« L’homme qui entendait des voix » d’Éric Dubois

Éric Dubois, 56 ans, allure débonnaire, visage souriant, paraît plus jeune que son âge. Je l’ai rencontré à Aiglun, où il m’a raconté son parcours. Poète, il est l’auteur de nombreux recueils parus chez différents éditeurs. Il est aussi très actif sur Internet, où il a notamment fondé la revue « Le Capital des Mots » ainsi qu’un blog personnel. Très présent sur les scènes slam, il accorde autant d’importance à l’oralité qu’à la lecture silencieuse. Dans son dernier ouvrage, L’homme qui entendait des voix, il raconte un épisode difficile de sa propre vie. Éric Dubois emploie lui-même, dans son livre, le terme de « schizophrénie ».

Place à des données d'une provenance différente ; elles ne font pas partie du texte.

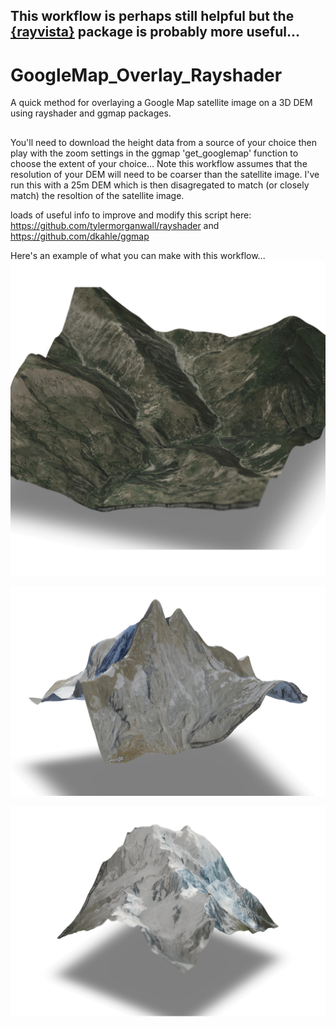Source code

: ## This workflow is perhaps still helpful but the [{rayvista}](https://github.com/h-a-graham/rayvista) package is probably more useful... 

# GoogleMap_Overlay_Rayshader
A quick method for overlaying a Google Map satellite image on a  3D DEM using rayshader and ggmap packages.

##  
You'll need to download the height data from a source of your choice then play with the zoom settings in the ggmap 'get_googlemap' function to choose the extent of your choice... Note this workflow assumes that the resolution of your DEM will need to be coarser than the satellite image. I've run this with a 25m DEM which is then disagregated to match (or closely match) the resoltion of the satellite image.

loads of useful info to improve and modify this script here:
https://github.com/tylermorganwall/rayshader and
https://github.com/dkahle/ggmap

Here's an example of what you can make with this workflow...
![Barre de Chine Example](./example/Barre_de_Chine.jpg)

![Matterhorn](./example/Matterhorn_V1.jpg)

![Mont Blanc](./example/Mont_Blanc_V4.jpg)
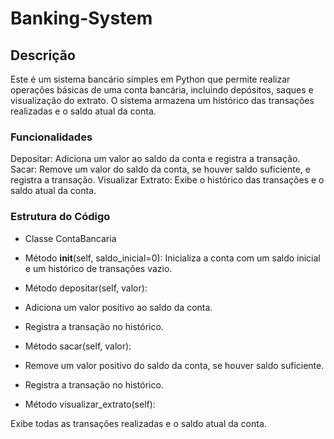 # Banking-System

## Descrição
Este é um sistema bancário simples em Python que permite realizar operações básicas de uma conta bancária, incluindo depósitos, saques e visualização do extrato. O sistema armazena um histórico das transações realizadas e o saldo atual da conta.

### Funcionalidades
Depositar: Adiciona um valor ao saldo da conta e registra a transação.
Sacar: Remove um valor do saldo da conta, se houver saldo suficiente, e registra a transação.
Visualizar Extrato: Exibe o histórico das transações e o saldo atual da conta.

### Estrutura do Código
- Classe ContaBancaria
- Método __init__(self, saldo_inicial=0): Inicializa a conta com um saldo inicial e um histórico de transações vazio.

- Método depositar(self, valor):

- Adiciona um valor positivo ao saldo da conta.
- Registra a transação no histórico.
- Método sacar(self, valor):

- Remove um valor positivo do saldo da conta, se houver saldo suficiente.
- Registra a transação no histórico.
- Método visualizar_extrato(self):

Exibe todas as transações realizadas e o saldo atual da conta.
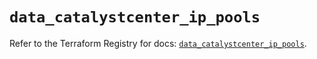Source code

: # `data_catalystcenter_ip_pools`

Refer to the Terraform Registry for docs: [`data_catalystcenter_ip_pools`](https://registry.terraform.io/providers/ciscodevnet/catalystcenter/0.4.0/docs/data-sources/ip_pools).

Le livre se présente donc comme un dialogue entre patient et thérapeute. Le psychiatre, appelé systématiquement « M. Loiseau (ou Mme Gré) », réunit dans une même figure deux praticiens successifs. Il (ou elle) n’a dans l’ouvrage qu’un rôle minime, mais décisif, celui de relancer la parole. Difficile, en effet, de parler de cela, d’évoquer ces épisodes douloureux. Les questions insistantes permettent à la parole de se livrer. Ce choix est intéressant car il est plus dynamique qu’un simple monologue, et il nous replace dans le contexte d’un échange entre thérapeute et patient, comme si le lecteur était invité à une séance.

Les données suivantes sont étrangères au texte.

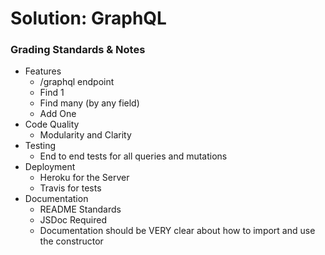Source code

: # Solution: GraphQL

### Grading Standards & Notes
* Features
  * /graphql endpoint
  * Find 1
  * Find many (by any field)
  * Add One
* Code Quality
  * Modularity and Clarity
* Testing
  * End to end tests for all queries and mutations
* Deployment
  * Heroku for the Server
  * Travis for tests
* Documentation
  * README Standards
  * JSDoc Required
  * Documentation should be VERY clear about how to import and use the constructor
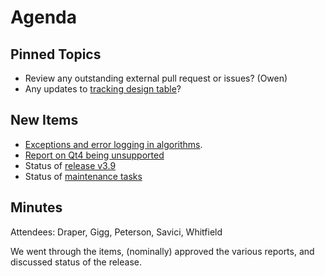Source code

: Agenda
======

Pinned Topics
-------------
* Review any outstanding external pull request or issues? (Owen)
* Any updates to [tracking design table](https://github.com/mantidproject/documents/blob/master/Project-Management/TechnicalSteeringCommittee/reports/TSC-TrackingDesignProposals.md)?

New Items
---------
* [Exceptions and error logging in algorithms](/Project-Management/TechnicalSteeringCommittee/reports/exceptions_and_error_logging.md).
* [Report on Qt4 being unsupported](/Project-Management/TechnicalSteeringCommittee/reports/MantidQt5.md)
* Status of [release v3.9](https://github.com/mantidproject/mantid/pulls?q=is%3Aopen+is%3Apr+milestone%3A%22Release+3.9%22)
* Status of [maintenance tasks](/Project-Management/TechnicalSteeringCommittee/reports/MaintenanceTasks.md)

Minutes
-------
Attendees: Draper, Gigg, Peterson, Savici, Whitfield

We went through the items, (nominally) approved the various reports, and discussed status of the release.
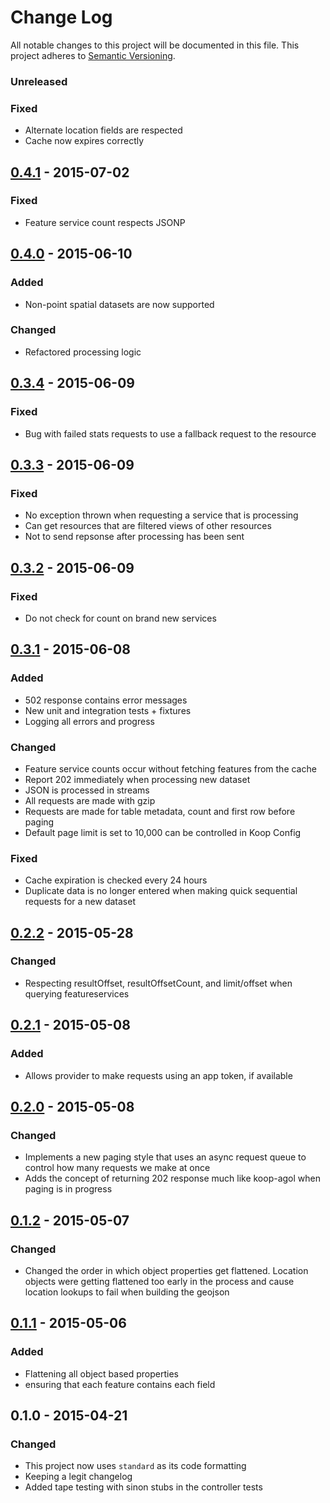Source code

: # Change Log
All notable changes to this project will be documented in this file.
This project adheres to [Semantic Versioning](http://semver.org/).

### Unreleased
### Fixed
* Alternate location fields are respected
* Cache now expires correctly

## [0.4.1] - 2015-07-02
### Fixed
* Feature service count respects JSONP

## [0.4.0] - 2015-06-10
### Added
* Non-point spatial datasets are now supported

### Changed
* Refactored processing logic

## [0.3.4] - 2015-06-09
### Fixed
* Bug with failed stats requests to use a fallback request to the resource

## [0.3.3] - 2015-06-09
### Fixed
* No exception thrown when requesting a service that is processing
* Can get resources that are filtered views of other resources
* Not to send repsonse after processing has been sent

## [0.3.2] - 2015-06-09
### Fixed
* Do not check for count on brand new services

## [0.3.1] - 2015-06-08
### Added
* 502 response contains error messages
* New unit and integration tests + fixtures
* Logging all errors and progress

### Changed
* Feature service counts occur without fetching features from the cache
* Report 202 immediately when processing new dataset
* JSON is processed in streams
* All requests are made with gzip
* Requests are made for table metadata, count and first row before paging
* Default page limit is set to 10,000 can be controlled in Koop Config

### Fixed
* Cache expiration is checked every 24 hours
* Duplicate data is no longer entered when making quick sequential requests for a new dataset

## [0.2.2] - 2015-05-28
### Changed
* Respecting resultOffset, resultOffsetCount, and limit/offset when querying featureservices

## [0.2.1] - 2015-05-08
### Added
* Allows provider to make requests using an app token, if available

## [0.2.0] - 2015-05-08
### Changed
* Implements a new paging style that uses an async request queue to control how many requests we make at once
* Adds the concept of returning 202 response much like koop-agol when paging is in progress

## [0.1.2] - 2015-05-07
### Changed
* Changed the order in which object properties get flattened. Location objects were getting flattened too early in the process and cause location lookups to fail when building the geojson

## [0.1.1] - 2015-05-06
### Added 
* Flattening all object based properties
* ensuring that each feature contains each field  

## 0.1.0 - 2015-04-21
### Changed
* This project now uses `standard` as its code formatting
* Keeping a legit changelog
* Added tape testing with sinon stubs in the controller tests

[0.4.1]: https://github.com/koopjs/koop-socrata/compare/v0.4.0...v0.4.1
[0.4.0]: https://github.com/koopjs/koop-socrata/compare/v0.3.3...v0.4.0
[0.3.4]: https://github.com/koopjs/koop-socrata/compare/v0.3.3...v0.3.4
[0.3.3]: https://github.com/koopjs/koop-socrata/compare/v0.3.2...v0.3.3
[0.3.2]: https://github.com/koopjs/koop-socrata/compare/v0.3.1...v0.3.2
[0.3.1]: https://github.com/koopjs/koop-socrata/compare/v0.2.2...v0.3.1
[0.2.2]: https://github.com/koopjs/koop-socrata/compare/v0.2.1...v0.2.2
[0.2.1]: https://github.com/koopjs/koop-socrata/compare/v0.2.0...v0.2.1
[0.2.0]: https://github.com/koopjs/koop-socrata/compare/v0.1.2...v0.2.0
[0.1.2]: https://github.com/koopjs/koop-socrata/compare/v0.1.1...v0.1.2
[0.1.1]: https://github.com/koopjs/koop-socrata/compare/v0.1.0...v0.1.1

Le livre est donc tout à la fois extrêmement intime et pudique. Éric Dubois a fait le choix du récit autobiographique, et se livre ainsi, intus et in cute, au lecteur. Nous découvrons donc l’histoire d’un mal-être ancien, installé depuis l’adolescence, et qui culmine avec ces voix qui l’appelaient « Élie ».

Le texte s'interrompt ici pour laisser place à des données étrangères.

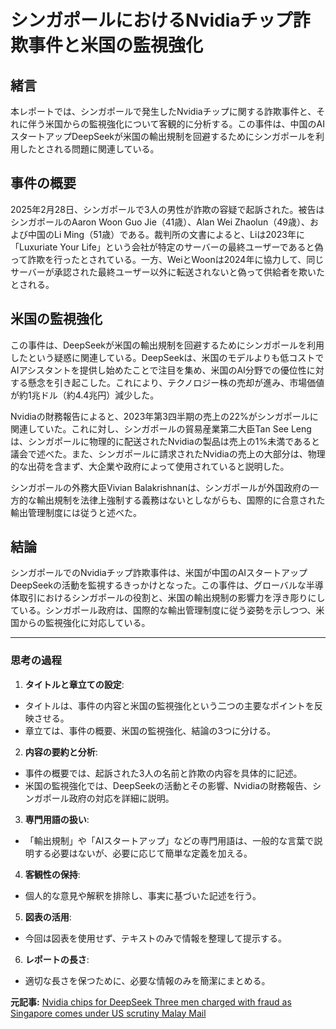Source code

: # シンガポールにおけるNvidiaチップ詐欺事件と米国の監視強化

## 緒言

本レポートでは、シンガポールで発生したNvidiaチップに関する詐欺事件と、それに伴う米国からの監視強化について客観的に分析する。この事件は、中国のAIスタートアップDeepSeekが米国の輸出規制を回避するためにシンガポールを利用したとされる問題に関連している。

## 事件の概要

2025年2月28日、シンガポールで3人の男性が詐欺の容疑で起訴された。被告はシンガポールのAaron Woon Guo Jie（41歳）、Alan Wei Zhaolun（49歳）、および中国のLi Ming（51歳）である。裁判所の文書によると、Liは2023年に「Luxuriate Your Life」という会社が特定のサーバーの最終ユーザーであると偽って詐欺を行ったとされている。一方、WeiとWoonは2024年に協力して、同じサーバーが承認された最終ユーザー以外に転送されないと偽って供給者を欺いたとされる。

## 米国の監視強化

この事件は、DeepSeekが米国の輸出規制を回避するためにシンガポールを利用したという疑惑に関連している。DeepSeekは、米国のモデルよりも低コストでAIアシスタントを提供し始めたことで注目を集め、米国のAI分野での優位性に対する懸念を引き起こした。これにより、テクノロジー株の売却が進み、市場価値が約1兆ドル（約4.4兆円）減少した。

Nvidiaの財務報告によると、2023年第3四半期の売上の22%がシンガポールに関連していた。これに対し、シンガポールの貿易産業第二大臣Tan See Lengは、シンガポールに物理的に配送されたNvidiaの製品は売上の1%未満であると議会で述べた。また、シンガポールに請求されたNvidiaの売上の大部分は、物理的な出荷を含まず、大企業や政府によって使用されていると説明した。

シンガポールの外務大臣Vivian Balakrishnanは、シンガポールが外国政府の一方的な輸出規制を法律上強制する義務はないとしながらも、国際的に合意された輸出管理制度には従うと述べた。

## 結論

シンガポールでのNvidiaチップ詐欺事件は、米国が中国のAIスタートアップDeepSeekの活動を監視するきっかけとなった。この事件は、グローバルな半導体取引におけるシンガポールの役割と、米国の輸出規制の影響力を浮き彫りにしている。シンガポール政府は、国際的な輸出管理制度に従う姿勢を示しつつ、米国からの監視強化に対応している。

---

### 思考の過程

1. **タイトルと章立ての設定**:
 - タイトルは、事件の内容と米国の監視強化という二つの主要なポイントを反映させる。
 - 章立ては、事件の概要、米国の監視強化、結論の3つに分ける。

2. **内容の要約と分析**:
 - 事件の概要では、起訴された3人の名前と詐欺の内容を具体的に記述。
 - 米国の監視強化では、DeepSeekの活動とその影響、Nvidiaの財務報告、シンガポール政府の対応を詳細に説明。

3. **専門用語の扱い**:
 - 「輸出規制」や「AIスタートアップ」などの専門用語は、一般的な言葉で説明する必要はないが、必要に応じて簡単な定義を加える。

4. **客観性の保持**:
 - 個人的な意見や解釈を排除し、事実に基づいた記述を行う。

5. **図表の活用**:
 - 今回は図表を使用せず、テキストのみで情報を整理して提示する。

6. **レポートの長さ**:
 - 適切な長さを保つために、必要な情報のみを簡潔にまとめる。

**元記事:** [ Nvidia chips for DeepSeek Three men charged with fraud as Singapore comes under US scrutiny Malay Mail ](https://www.malaymail.com/news/singapore/2025/02/28/nvidia-chips-for-deepseekthree-men-charged-with-fraudas-singapore-comes-under-us-scrutiny/168237)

Le récit est entrecoupé de passages en italiques qui retranscrivent des poèmes ou des textes écrits à l’époque des faits. Le livre donne donc à lire à la fois le récit rétrospectif que l’auteur écrit au passé, et des fragments bruts, livrés tels quels, qui donnent un aperçu des souffrances traversées, et qui ont quelque chose de sublime.

"Je suis en état de sainteté. Le monde me traverse, je fais corps avec lui. Je n'ai plus de corps, je suis un pur esprit. Cet après-midi, j'ai vu l'homme sur le banc. Il est Dieu et tous mes ancêtres.
Je me suis assis à coté de lui, je lui ai parlé et il ne m'a pas répondu." (p. 34)

On voit ainsi tout le courage de l’écrivain, qui révèle publiquement cet épisode de délire. Pour lui, cela a dû être cathartique. Même si la psychotérapie analytique peut se révéler éprouvante : l’auteur sort des séances « comme lesté d’un poids » (p. 46). « Les voix, il semblerait qu’elles aient disparu ou bien qu’elles se soient atténuées avec le temps » (p. 45). Éric Dubois a eu la force de « rebondir » après cette « crise » (p. 45).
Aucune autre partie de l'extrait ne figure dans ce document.